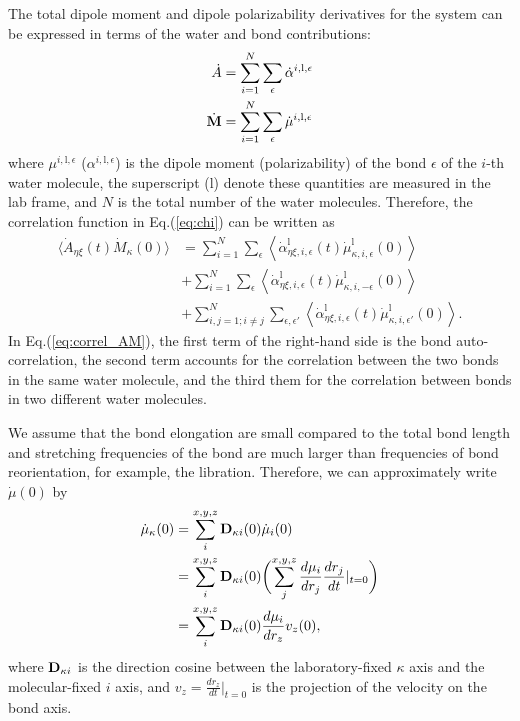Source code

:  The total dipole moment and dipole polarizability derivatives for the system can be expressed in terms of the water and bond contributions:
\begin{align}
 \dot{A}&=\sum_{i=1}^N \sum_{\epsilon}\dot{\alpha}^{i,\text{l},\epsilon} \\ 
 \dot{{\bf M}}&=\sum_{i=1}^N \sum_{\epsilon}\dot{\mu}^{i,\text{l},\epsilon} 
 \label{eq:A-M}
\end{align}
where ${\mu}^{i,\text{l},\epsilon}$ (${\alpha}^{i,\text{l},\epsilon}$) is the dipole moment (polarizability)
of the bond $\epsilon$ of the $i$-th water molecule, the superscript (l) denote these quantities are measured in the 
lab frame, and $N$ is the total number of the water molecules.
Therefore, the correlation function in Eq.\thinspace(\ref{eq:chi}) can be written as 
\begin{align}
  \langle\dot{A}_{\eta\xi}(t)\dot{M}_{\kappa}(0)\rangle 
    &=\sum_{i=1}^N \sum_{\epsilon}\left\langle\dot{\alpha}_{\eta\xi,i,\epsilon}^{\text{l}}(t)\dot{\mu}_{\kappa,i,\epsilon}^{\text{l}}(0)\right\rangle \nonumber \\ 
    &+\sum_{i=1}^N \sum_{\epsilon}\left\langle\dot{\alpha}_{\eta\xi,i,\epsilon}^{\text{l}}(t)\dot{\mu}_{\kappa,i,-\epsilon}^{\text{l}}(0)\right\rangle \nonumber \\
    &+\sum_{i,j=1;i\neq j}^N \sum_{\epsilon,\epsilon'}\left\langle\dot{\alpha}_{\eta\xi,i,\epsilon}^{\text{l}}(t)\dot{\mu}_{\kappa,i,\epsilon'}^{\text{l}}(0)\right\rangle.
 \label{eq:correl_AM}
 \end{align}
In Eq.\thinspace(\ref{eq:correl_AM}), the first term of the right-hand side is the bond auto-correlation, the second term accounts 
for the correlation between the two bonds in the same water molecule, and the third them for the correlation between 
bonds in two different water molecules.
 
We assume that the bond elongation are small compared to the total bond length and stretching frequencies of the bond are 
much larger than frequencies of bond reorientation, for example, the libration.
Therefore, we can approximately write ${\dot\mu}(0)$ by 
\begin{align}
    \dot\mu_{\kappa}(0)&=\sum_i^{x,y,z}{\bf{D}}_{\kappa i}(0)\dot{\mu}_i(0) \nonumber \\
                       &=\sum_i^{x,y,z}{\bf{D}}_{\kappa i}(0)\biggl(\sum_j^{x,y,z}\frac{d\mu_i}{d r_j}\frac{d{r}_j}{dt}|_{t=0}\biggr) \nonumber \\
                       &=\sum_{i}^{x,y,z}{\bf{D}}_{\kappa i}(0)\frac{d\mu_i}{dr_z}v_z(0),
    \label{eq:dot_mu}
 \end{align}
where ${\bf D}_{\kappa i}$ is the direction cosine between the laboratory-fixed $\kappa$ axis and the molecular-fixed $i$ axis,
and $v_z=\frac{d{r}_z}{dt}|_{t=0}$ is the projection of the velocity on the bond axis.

##############################

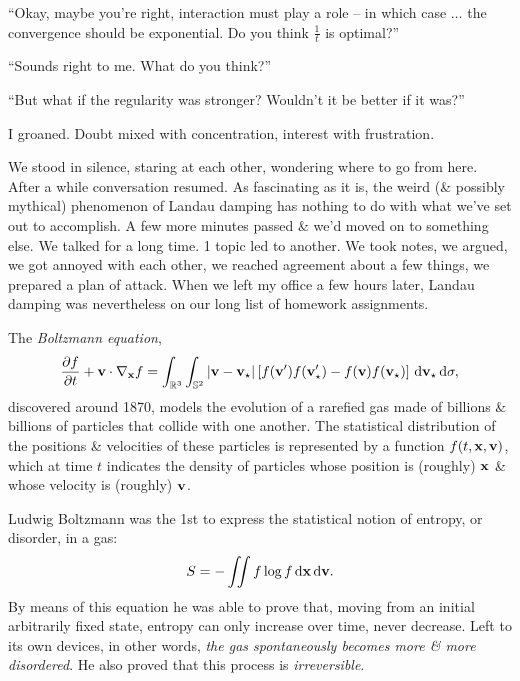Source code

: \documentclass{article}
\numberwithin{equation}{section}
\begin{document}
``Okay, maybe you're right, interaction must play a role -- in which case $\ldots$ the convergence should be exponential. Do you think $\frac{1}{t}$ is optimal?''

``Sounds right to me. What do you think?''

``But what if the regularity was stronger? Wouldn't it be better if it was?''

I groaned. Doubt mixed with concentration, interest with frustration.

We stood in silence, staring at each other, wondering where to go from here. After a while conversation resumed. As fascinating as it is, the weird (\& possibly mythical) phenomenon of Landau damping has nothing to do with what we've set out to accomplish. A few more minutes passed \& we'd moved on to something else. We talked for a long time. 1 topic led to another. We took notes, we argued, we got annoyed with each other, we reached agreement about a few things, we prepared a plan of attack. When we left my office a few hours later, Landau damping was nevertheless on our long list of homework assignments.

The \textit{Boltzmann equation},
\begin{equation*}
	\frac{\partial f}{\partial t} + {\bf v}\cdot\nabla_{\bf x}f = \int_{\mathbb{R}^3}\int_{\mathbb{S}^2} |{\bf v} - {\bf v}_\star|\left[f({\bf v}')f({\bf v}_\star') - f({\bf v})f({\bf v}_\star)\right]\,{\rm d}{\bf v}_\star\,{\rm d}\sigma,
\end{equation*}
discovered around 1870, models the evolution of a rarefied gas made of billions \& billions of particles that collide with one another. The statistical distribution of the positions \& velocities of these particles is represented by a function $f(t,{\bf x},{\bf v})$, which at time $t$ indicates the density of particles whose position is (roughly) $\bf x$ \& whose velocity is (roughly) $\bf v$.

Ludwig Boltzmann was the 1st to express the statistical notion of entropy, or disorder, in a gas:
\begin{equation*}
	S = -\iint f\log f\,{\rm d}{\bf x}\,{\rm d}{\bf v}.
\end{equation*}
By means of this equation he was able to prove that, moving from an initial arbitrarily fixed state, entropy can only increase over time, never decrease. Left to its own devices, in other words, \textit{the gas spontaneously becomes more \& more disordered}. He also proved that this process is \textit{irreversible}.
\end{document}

##############################

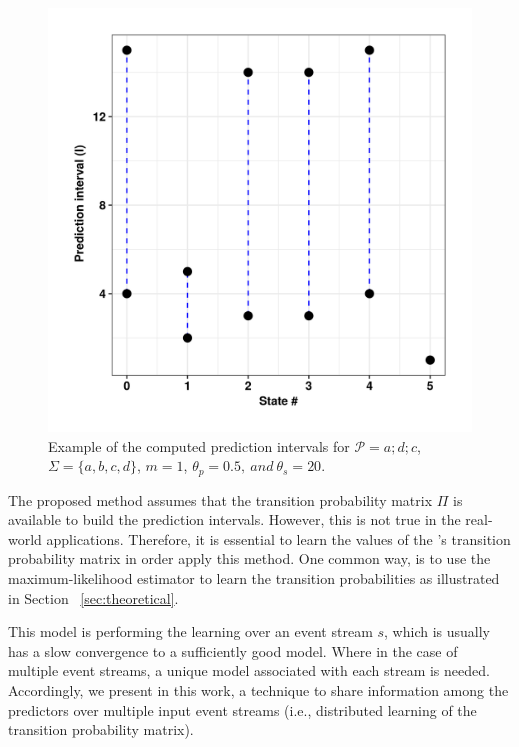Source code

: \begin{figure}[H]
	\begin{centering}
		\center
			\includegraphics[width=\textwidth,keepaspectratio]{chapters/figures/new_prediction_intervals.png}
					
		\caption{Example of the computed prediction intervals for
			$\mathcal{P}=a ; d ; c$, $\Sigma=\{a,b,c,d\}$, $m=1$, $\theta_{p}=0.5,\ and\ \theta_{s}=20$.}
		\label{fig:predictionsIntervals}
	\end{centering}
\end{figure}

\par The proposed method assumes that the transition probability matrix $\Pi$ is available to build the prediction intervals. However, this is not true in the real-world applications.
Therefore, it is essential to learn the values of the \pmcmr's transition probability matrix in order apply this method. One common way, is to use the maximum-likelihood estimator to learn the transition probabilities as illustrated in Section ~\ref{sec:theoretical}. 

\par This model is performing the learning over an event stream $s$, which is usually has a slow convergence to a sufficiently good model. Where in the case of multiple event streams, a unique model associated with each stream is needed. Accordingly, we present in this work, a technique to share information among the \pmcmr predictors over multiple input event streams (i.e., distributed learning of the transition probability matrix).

##############################

GOAL OF THE EXERCISE: Each line holding the word "convergence" must be pulled from the records.

RESULT OF THE TASK:
``Okay, maybe you're right, interaction must play a role -- in which case $\ldots$ the convergence should be exponential. Do you think $\frac{1}{t}$ is optimal?''
\par This model is performing the learning over an event stream $s$, which is usually has a slow convergence to a sufficiently good model. Where in the case of multiple event streams, a unique model associated with each stream is needed. Accordingly, we present in this work, a technique to share information among the \pmcmr predictors over multiple input event streams (i.e., distributed learning of the transition probability matrix).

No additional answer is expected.